What I meant is that acceleration does not explicitly enter as a term in the Lorentz transformations. This means that an "effect" of acceleration in SR will be the effect of an integration of differential increments with constant velocity. This is what Al's version captures, while excluding a direct "acceleration effect" on the clocks.
Al's version forces us to make the logical distinction between physical acceleration of a clock, and acceleration in the world line -- which in this case is all concentrated in one kink. Al, as is common with brilliant but erractic people -- particularly those possibly suffering from undiagnosed brain lesions -- concocted a brilliant example, but failed to fully analyze its significane: his example splits acceleration of material bodies from acceleration of the trajectory.
> >hence any effects of acceleration in SR must merely be an integrated > >compounding of many small increments of constant velocity.
> What is the trajectory of a charged point-mass in an E-M field? Hint: > it doesn't have small increments of constant velocity.
Um... have you studied calculus? It would seem not. And don't tell me I didn't say "infinitesimal" -- it would be obvious to a person of ordinary skill in the art what I was getting at. You are not trying out for advanced horse's ass placement, are you?
> >To deal > >with the effects of acceleration per se on matter we need GR.
> No. We need GR to deal with accelerated frames of reference, not to > deal with acceleration of matter in an inertial frame.
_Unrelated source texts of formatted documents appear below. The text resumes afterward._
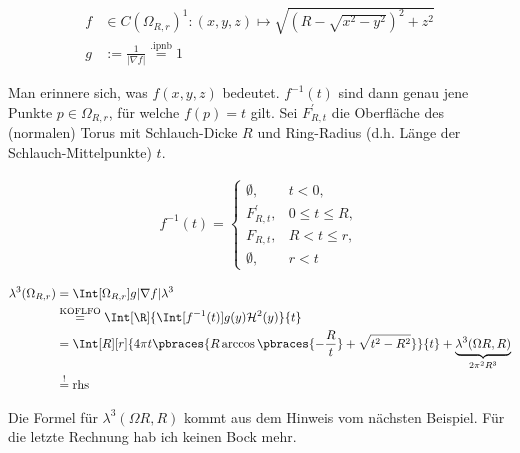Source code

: \begin{solution}
\begin{enumerate}[label = \arabic*.]
    \begin{align*}
        f & \in C(\Omega_{R, r})^1: (x, y, z) \mapsto \sqrt{(R - \sqrt{x^2 - y^2})^2 + z^2} \\
        g
        & :=
        \frac{1}{|\nabla f|}
        \stackrel
        {
            \text{.ipnb}
        }{=}
        1
    \end{align*}

    Man erinnere sich, was $f(x, y, z)$ bedeutet.
    $f^{-1}(t)$ sind dann genau jene Punkte $p \in \Omega_{R, r}$, für welche $f(p) = t$ gilt.
    Sei $F^\prime_{R, t}$ die Oberfläche des (normalen) Torus mit Schlauch-Dicke $R$ und Ring-Radius (d.h. Länge der Schlauch-Mittelpunkte) $t$.


    \begin{align*}
        f^{-1}(t)
        =
        \begin{cases}
            \emptyset,       & t < 0,           \\
            F^\prime_{R, t}, & 0 \leq t \leq R, \\
            F_{R, t},        & R < t \leq r,    \\
            \emptyset,       & r < t
        \end{cases}
    \end{align*}


    \begin{align*}
        \lambda^3(\Omega_{R, r})
        & =
        \Int[\Omega_{R, r}]
        {
            g |\nabla f|
        }{\lambda^3} \\
        & \stackrel
        {
            \text{KOFLFO}
        }{=}
        \Int[\R]
        {
            \Int[f^{-1}(t)]
            {
                g(y)
            }{\mathcal{H}^2(y)}
        }{t} \\
        & =
        \Int[R][r]
        {
            4 \pi t
            \pbraces
            {
                R \arccos \pbraces{-\frac{R}{t}}
                +
                \sqrt{t^2 - R^2}
            }
        }{t}
        +
        \underbrace
        {
            \lambda^3(\Omega{R, R})
        }_{
            2 \pi^2 R^3
        } \\
        & \stackrel{!}{=}
        \mathrm{rhs}
    \end{align*}

    Die Formel für $\lambda^3(\Omega{R, R})$ kommt aus dem Hinweis vom nächsten Beispiel.
    Für die letzte Rechnung hab ich keinen Bock mehr.

\end{enumerate}

\end{solution}

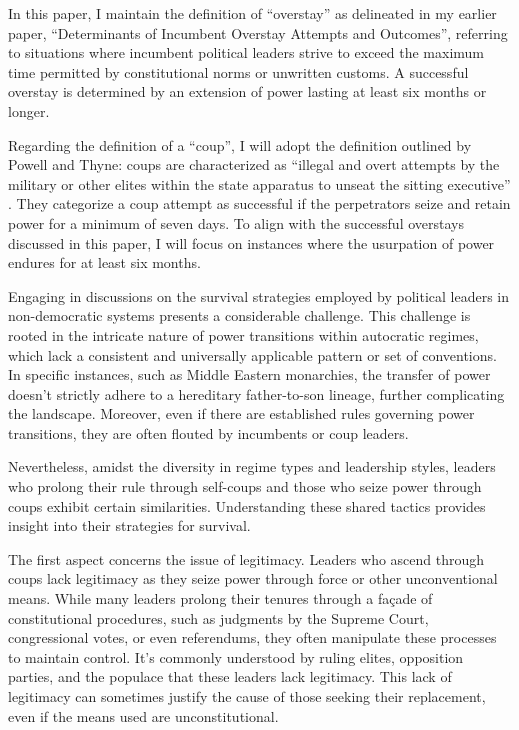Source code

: \documentclass[
  12pt,
  a4paper,
  12pt]{article}
\begin{document}
In this paper, I maintain the definition of ``overstay'' as delineated
in my earlier paper, ``Determinants of Incumbent Overstay Attempts and
Outcomes'', referring to situations where incumbent political leaders
strive to exceed the maximum time permitted by constitutional norms or
unwritten customs. A successful overstay is determined by an extension
of power lasting at least six months or longer.

Regarding the definition of a ``coup'', I will adopt the definition
outlined by Powell and Thyne: coups are characterized as ``illegal and
overt attempts by the military or other elites within the state
apparatus to unseat the sitting executive'' \citep[p252]{powell2011}.
They categorize a coup attempt as successful if the perpetrators seize
and retain power for a minimum of seven days. To align with the
successful overstays discussed in this paper, I will focus on instances
where the usurpation of power endures for at least six months.

Engaging in discussions on the survival strategies employed by political
leaders in non-democratic systems presents a considerable challenge.
This challenge is rooted in the intricate nature of power transitions
within autocratic regimes, which lack a consistent and universally
applicable pattern or set of conventions. In specific instances, such as
Middle Eastern monarchies, the transfer of power doesn't strictly adhere
to a hereditary father-to-son lineage, further complicating the
landscape. Moreover, even if there are established rules governing power
transitions, they are often flouted by incumbents or coup leaders.

Nevertheless, amidst the diversity in regime types and leadership
styles, leaders who prolong their rule through self-coups and those who
seize power through coups exhibit certain similarities. Understanding
these shared tactics provides insight into their strategies for
survival.

The first aspect concerns the issue of legitimacy. Leaders who ascend
through coups lack legitimacy as they seize power through force or other
unconventional means. While many leaders prolong their tenures through a
façade of constitutional procedures, such as judgments by the Supreme
Court, congressional votes, or even referendums, they often manipulate
these processes to maintain control. It's commonly understood by ruling
elites, opposition parties, and the populace that these leaders lack
legitimacy. This lack of legitimacy can sometimes justify the cause of
those seeking their replacement, even if the means used are
unconstitutional.
\end{document}
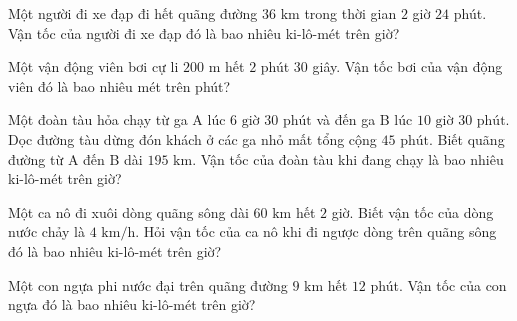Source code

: \begin{ex} %
Một người đi xe đạp đi hết quãng đường $36\text{ km}$ trong thời gian $2$ giờ $24$ phút. Vận tốc của người đi xe đạp đó là bao nhiêu ki-lô-mét trên giờ?
\end{ex}

\begin{ex} %
Một vận động viên bơi cự li $200\text{ m}$ hết $2$ phút $30$ giây. Vận tốc bơi của vận động viên đó là bao nhiêu mét trên phút?
\end{ex}

\begin{ex} %
Một đoàn tàu hỏa chạy từ ga A lúc $6\text{ giờ } 30\text{ phút}$ và đến ga B lúc $10\text{ giờ } 30\text{ phút}$. Dọc đường tàu dừng đón khách ở các ga nhỏ mất tổng cộng $45\text{ phút}$. Biết quãng đường từ A đến B dài $195\text{ km}$. Vận tốc của đoàn tàu khi đang chạy là bao nhiêu ki-lô-mét trên giờ?
\end{ex}

\begin{ex} %
Một ca nô đi xuôi dòng quãng sông dài $60\text{ km}$ hết $2$ giờ. Biết vận tốc của dòng nước chảy là $4\text{ km/h}$. Hỏi vận tốc của ca nô khi đi ngược dòng trên quãng sông đó là bao nhiêu ki-lô-mét trên giờ?
\end{ex}

\begin{ex} %
Một con ngựa phi nước đại trên quãng đường $9\text{ km}$ hết $12$ phút. Vận tốc của con ngựa đó là bao nhiêu ki-lô-mét trên giờ?
\end{ex}
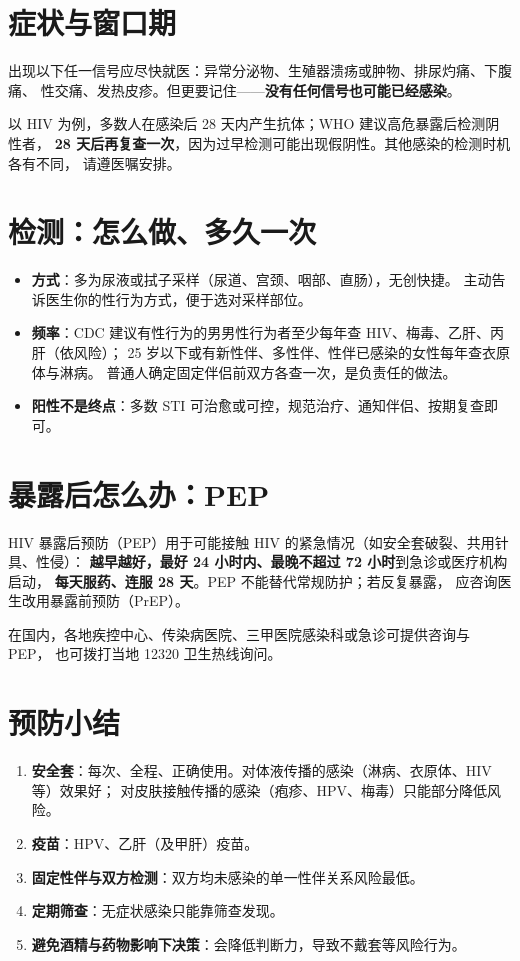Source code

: \documentclass[12pt,UTF8,openany]{ctexbook}
\begin{document}
\section{症状与窗口期}

出现以下任一信号应尽快就医：异常分泌物、生殖器溃疡或肿物、排尿灼痛、下腹痛、
性交痛、发热皮疹。但更要记住——\textbf{没有任何信号也可能已经感染}。

以 HIV 为例，多数人在感染后 28 天内产生抗体；WHO 建议高危暴露后检测阴性者，
\textbf{28 天后再复查一次}，因为过早检测可能出现假阴性。其他感染的检测时机各有不同，
请遵医嘱安排。

\section{检测：怎么做、多久一次}

\begin{itemize}[leftmargin=2em]
  \item \textbf{方式}：多为尿液或拭子采样（尿道、宫颈、咽部、直肠），无创快捷。
        主动告诉医生你的性行为方式，便于选对采样部位。
  \item \textbf{频率}：CDC 建议有性行为的男男性行为者至少每年查 HIV、梅毒、乙肝、丙肝（依风险）；
        25 岁以下或有新性伴、多性伴、性伴已感染的女性每年查衣原体与淋病。
        普通人确定固定伴侣前双方各查一次，是负责任的做法。
  \item \textbf{阳性不是终点}：多数 STI 可治愈或可控，规范治疗、通知伴侣、按期复查即可。
\end{itemize}

\section{暴露后怎么办：PEP}

HIV 暴露后预防（PEP）用于可能接触 HIV 的紧急情况（如安全套破裂、共用针具、性侵）：
\textbf{越早越好，最好 24 小时内、最晚不超过 72 小时}到急诊或医疗机构启动，
\textbf{每天服药、连服 28 天}。PEP 不能替代常规防护；若反复暴露，
应咨询医生改用暴露前预防（PrEP）。

在国内，各地疾控中心、传染病医院、三甲医院感染科或急诊可提供咨询与 PEP，
也可拨打当地 12320 卫生热线询问。

\section{预防小结}

\begin{enumerate}[leftmargin=2em,itemsep=0.3em]
  \item \textbf{安全套}：每次、全程、正确使用。对体液传播的感染（淋病、衣原体、HIV 等）效果好；
        对皮肤接触传播的感染（疱疹、HPV、梅毒）只能部分降低风险。
  \item \textbf{疫苗}：HPV、乙肝（及甲肝）疫苗。
  \item \textbf{固定性伴与双方检测}：双方均未感染的单一性伴关系风险最低。
  \item \textbf{定期筛查}：无症状感染只能靠筛查发现。
  \item \textbf{避免酒精与药物影响下决策}：会降低判断力，导致不戴套等风险行为。
\end{enumerate}
\end{document}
You are right on this one. I knew that -- I claim -- but that's not what I wrote, so fair is fair. In retrospect I'm wondering if there may not be some more subtle effects of acceleration captured by the machinery of GR, which are lost in translation to SR.
Maybe I am wrong, but at least I'm wrong in a subtle way. ;-)
> >What? Given any "achievable velocities" v1 and v2, the sum is > >bounded by 2c. Since the frame in which the sum is 2c - eps is an > >inertial frame, that is your bound: v1 + v2 < 2c.
> The issue isn't the sum, the issue is the speed of one frame as > measured in the other. If v1 < c and v2 < c then that speed is bounded > by c, not just by 2c.
Nope ... the "issue" here is the sum, because what Al wrote is "the sum". The sum is the sum is the sum ... even in SR. I suppose, if you like, you could say the "relativistic sum". The "relativistic sum" of two velocities is bounded by c, the sum of two velocities is bounded by 2c.
> Shmuel (Seymour J.) Metz, SysProg and JOAT > Atid/2, Team OS/2, Team PL/I
Very impressive, for a programmer. Unfortunately the subject is physics, for which you bat about 1 for 5 on your criticisms. However, you are at least head and shoulders above fellow CS guy George Greene, who dismisses SR as "self-contradictory bullshit". He's probably a crummy programmer too.
Imagine what a reception I would get if I started posting in groups frequented by all your kewl programming friends, jumped in in the middle of a thread and began criticizing without paying attention to context or what was actually written. Consider that I have been polite under the circumstances.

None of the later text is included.